# 01 - Cleaning Text Data

- Code and examples based on: https://machinelearningmastery.com/crash-course-deep-learning-natural-language-processing/

---
## a) Load book text

#### Option 1: Load from txt file

In [47]:
# load book text for Alice in Wonderland
# downloaded from: https://archive.org/details/alicesadventures00011gut/page/n9/mode/2up

filename = 'data/alice30_booktext.txt'
file = open(filename, 'rt')
text1 = file.read()
file.close()

type(text1), len(text1)

(str, 148539)

In [50]:
text1[500:800]

"thout pictures or conversation?'\n\n  So she was considering in her own mind (as well as she could,\nfor the hot day made her feel very sleepy and stupid), whether\nthe pleasure of making a daisy-chain would be worth the trouble\nof getting up and picking the daisies, when suddenly a White\nRabbit with pi"

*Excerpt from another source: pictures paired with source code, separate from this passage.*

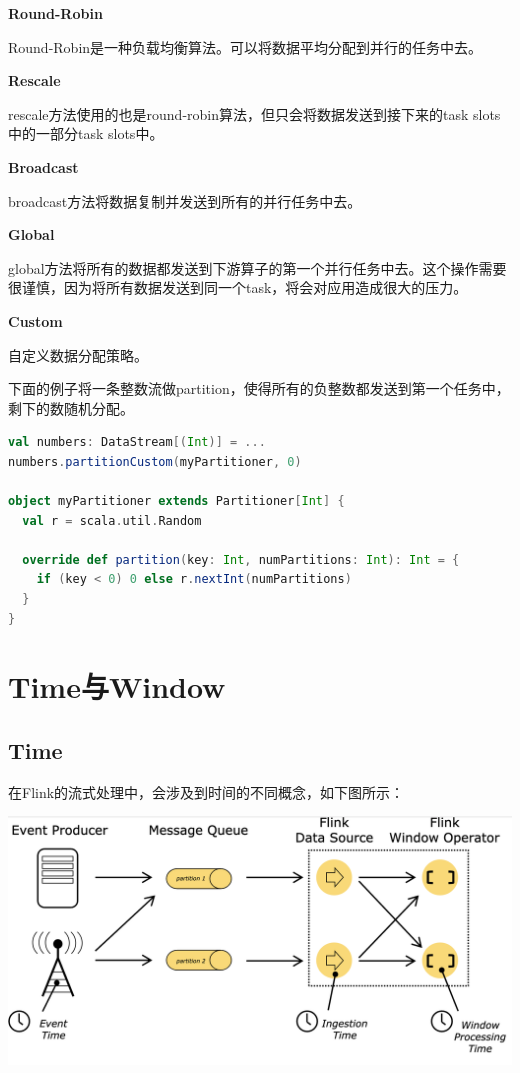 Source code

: \documentclass[oneside]{ctexbook}
\begin{document}
\textbf{Round-Robin}

Round-Robin是一种负载均衡算法。可以将数据平均分配到并行的任务中去。

\textbf{Rescale}

rescale方法使用的也是round-robin算法，但只会将数据发送到接下来的task slots中的一部分task slots中。

\textbf{Broadcast}

broadcast方法将数据复制并发送到所有的并行任务中去。

\textbf{Global}

global方法将所有的数据都发送到下游算子的第一个并行任务中去。这个操作需要很谨慎，因为将所有数据发送到同一个task，将会对应用造成很大的压力。

\textbf{Custom}

自定义数据分配策略。

下面的例子将一条整数流做partition，使得所有的负整数都发送到第一个任务中，剩下的数随机分配。

\begin{lstlisting}[language=scala]
val numbers: DataStream[(Int)] = ...
numbers.partitionCustom(myPartitioner, 0)

object myPartitioner extends Partitioner[Int] {
  val r = scala.util.Random

  override def partition(key: Int, numPartitions: Int): Int = {
    if (key < 0) 0 else r.nextInt(numPartitions)
  }
}
\end{lstlisting}

\chapter{Time与Window}

\section{Time}

在Flink的流式处理中，会涉及到时间的不同概念，如下图所示：

\noindent \includegraphics[width=\textwidth]{event_ingestion_processing_time.png}
\end{document}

#### Option 2: Load from NLTK

In [48]:
# NTLK: Natural Language Toolkit
# !pip install nltk

import nltk
#nltk.download()

In [49]:
# show booktexts provided by NTLK from project Gutenberg
nltk.corpus.gutenberg.fileids()

['austen-emma.txt',
 'austen-persuasion.txt',
 'austen-sense.txt',
 'bible-kjv.txt',
 'blake-poems.txt',
 'bryant-stories.txt',
 'burgess-busterbrown.txt',
 'carroll-alice.txt',
 'chesterton-ball.txt',
 'chesterton-brown.txt',
 'chesterton-thursday.txt',
 'edgeworth-parents.txt',
 'melville-moby_dick.txt',
 'milton-paradise.txt',
 'shakespeare-caesar.txt',
 'shakespeare-hamlet.txt',
 'shakespeare-macbeth.txt',
 'whitman-leaves.txt']

In [51]:
# load book text for Alice in Wonderland from NLTK

text2 = nltk.corpus.gutenberg.raw('carroll-alice.txt')
type(text2), len(text2)

(str, 144395)

In [52]:
text2[500:800]

'd stupid), whether the pleasure\nof making a daisy-chain would be worth the trouble of getting up and\npicking the daisies, when suddenly a White Rabbit with pink eyes ran\nclose by her.\n\nThere was nothing so VERY remarkable in that; nor did Alice think it so\nVERY much out of the way to hear the Rabbit'

---
## b)Tokenization
**Tokenization**: the process of turning raw text into a list of words (or "tokens") which can be used for modeling

#### Option 1: Manual Tokenization

In [53]:
# split text into words by white space
words1 = text1.split()

# convert all words to lowercase
words1 = [word.lower() for word in words1]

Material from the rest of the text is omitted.